FALSO

É falso que repasses de verbas aos estados estejam relacionados ao número de mortos e infectados

Ao contrário do que afirma um vídeo postado por um enfermeiro no YouTube, as verbas distribuídas pela União aos estados e municípios para o combate à covid-19 são para hospitais de campanha e compras de equipamentos de proteção, entre outras ações, e não há relação entre o número de infectados e de mortos com os repasses

JC
Cadastrado por
JC
Publicado em 22/06/2020 às 17:41
Projeto Comprova
Vídeo viralizou no Youtube - FOTO: Projeto Comprova

Conteúdo verificado: Vídeo postado no YouTube no dia 11 de junho com o título “Denúncia – Corpos de mortos pelo covid 19 são vendidos e rende milhões”

São falsas as afirmações de um enfermeiro do Rio de Janeiro que diz, em vídeo publicado no dia 10 de junho, que corpos de vítimas da covid-19 são vendidos por milhões para governos estaduais e municipais. Ele também afirma, erroneamente, que 60% dos óbitos registrados com a doença foram por outros motivos. Segundo o Projeto Comprova verificou, a União disponibiliza verbas para que estados possam usá-las para o combate ao vírus – hospitais de campanha e compras de equipamentos de proteção, entre outras ações –, mas não há relação entre o número de infectados e de mortos com os repasses.

Procurado, o Ministério Público Federal (MPF) do Rio de Janeiro informou que não há qualquer investigação envolvendo possíveis fraudes em óbitos por covid-19 no estado. A Polícia Federal não divulga informações sobre investigações em andamento, mas não há citação de nenhuma apuração envolvendo este tema. A Polícia Civil do Rio de Janeiro e o Ministério Público do Estado do Rio de Janeiro (MP-RJ) não se manifestaram.

Em entrevista ao Comprova, o autor do vídeo que viralizou nas redes sociais, Anthony Ferrari Penza, que vive em Cabo Frio, disse que pode confirmar suas “denúncias” com relatos de pessoas que buscaram atendimento médico. “Eu tenho provas disso, eu coloco cem pessoas para falar”, declarou Penza – sem apresentar nenhum documento.

Como verificamos?

O Comprova procurou o Ministério da Saúde e a Secretaria Estadual de Saúde do Rio de Janeiro para saber quanto a União repassou ao estado para o combate à covid-19. Também questionou aos órgãos sobre os critérios usados para definir o valor repassado aos estados.

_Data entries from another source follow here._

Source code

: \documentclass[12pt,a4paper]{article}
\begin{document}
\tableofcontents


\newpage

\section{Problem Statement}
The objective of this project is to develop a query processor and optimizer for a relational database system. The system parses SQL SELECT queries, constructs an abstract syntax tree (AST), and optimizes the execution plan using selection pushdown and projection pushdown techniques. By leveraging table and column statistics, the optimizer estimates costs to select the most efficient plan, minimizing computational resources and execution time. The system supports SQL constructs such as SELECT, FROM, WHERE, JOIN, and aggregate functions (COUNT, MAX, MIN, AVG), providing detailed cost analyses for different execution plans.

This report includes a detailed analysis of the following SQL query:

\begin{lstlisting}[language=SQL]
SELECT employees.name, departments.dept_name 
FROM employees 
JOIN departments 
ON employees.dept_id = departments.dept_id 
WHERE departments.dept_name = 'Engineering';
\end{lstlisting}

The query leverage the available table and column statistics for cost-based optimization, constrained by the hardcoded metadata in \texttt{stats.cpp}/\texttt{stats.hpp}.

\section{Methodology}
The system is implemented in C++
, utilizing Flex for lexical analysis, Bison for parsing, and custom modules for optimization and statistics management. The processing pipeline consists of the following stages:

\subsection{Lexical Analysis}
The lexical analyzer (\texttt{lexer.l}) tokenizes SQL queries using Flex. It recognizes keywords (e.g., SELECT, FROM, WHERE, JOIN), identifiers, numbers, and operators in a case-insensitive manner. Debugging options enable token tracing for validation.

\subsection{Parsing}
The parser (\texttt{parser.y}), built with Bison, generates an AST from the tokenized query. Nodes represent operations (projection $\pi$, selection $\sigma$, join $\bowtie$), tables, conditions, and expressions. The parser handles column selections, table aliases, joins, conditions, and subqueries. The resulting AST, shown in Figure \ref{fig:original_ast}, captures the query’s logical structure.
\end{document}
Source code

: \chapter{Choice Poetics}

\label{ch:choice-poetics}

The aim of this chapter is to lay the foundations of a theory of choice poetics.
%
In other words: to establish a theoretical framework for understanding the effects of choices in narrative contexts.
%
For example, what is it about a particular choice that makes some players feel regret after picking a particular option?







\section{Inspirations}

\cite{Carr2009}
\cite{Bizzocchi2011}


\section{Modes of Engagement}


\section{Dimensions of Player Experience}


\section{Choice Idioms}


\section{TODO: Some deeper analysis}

O Comprova procurou ainda o Ministério Público Federal (MPF), a Polícia Federal (PF), o Ministério Público do Estado do Rio de Janeiro (MPRJ) e a Polícia Civil do Estado do Rio de Janeiro para saber se há alguma investigação, concluída ou em andamento, sobre possíveis fraudes no registro de óbitos causados pela covid-19.

Também levantamos informações sobre Anthony Ferrari Penza, autor do vídeo. A partir de dados de sua página no Facebook, o Comprova confirmou por e-mail com a Universidade Veiga de Almeida que ele é formado em Enfermagem. Também por e-mail, o Comprova checou com o Conselho Regional de Enfermagem (Coren) do Rio de Janeiro que ele possui registro profissional. Descobriu ainda com o Coren e com o Conselho Federal de Enfermagem que Anthony tem “diversas denúncias” nas ouvidorias dos dois órgãos e que há um processo administrativo para apurar infrações.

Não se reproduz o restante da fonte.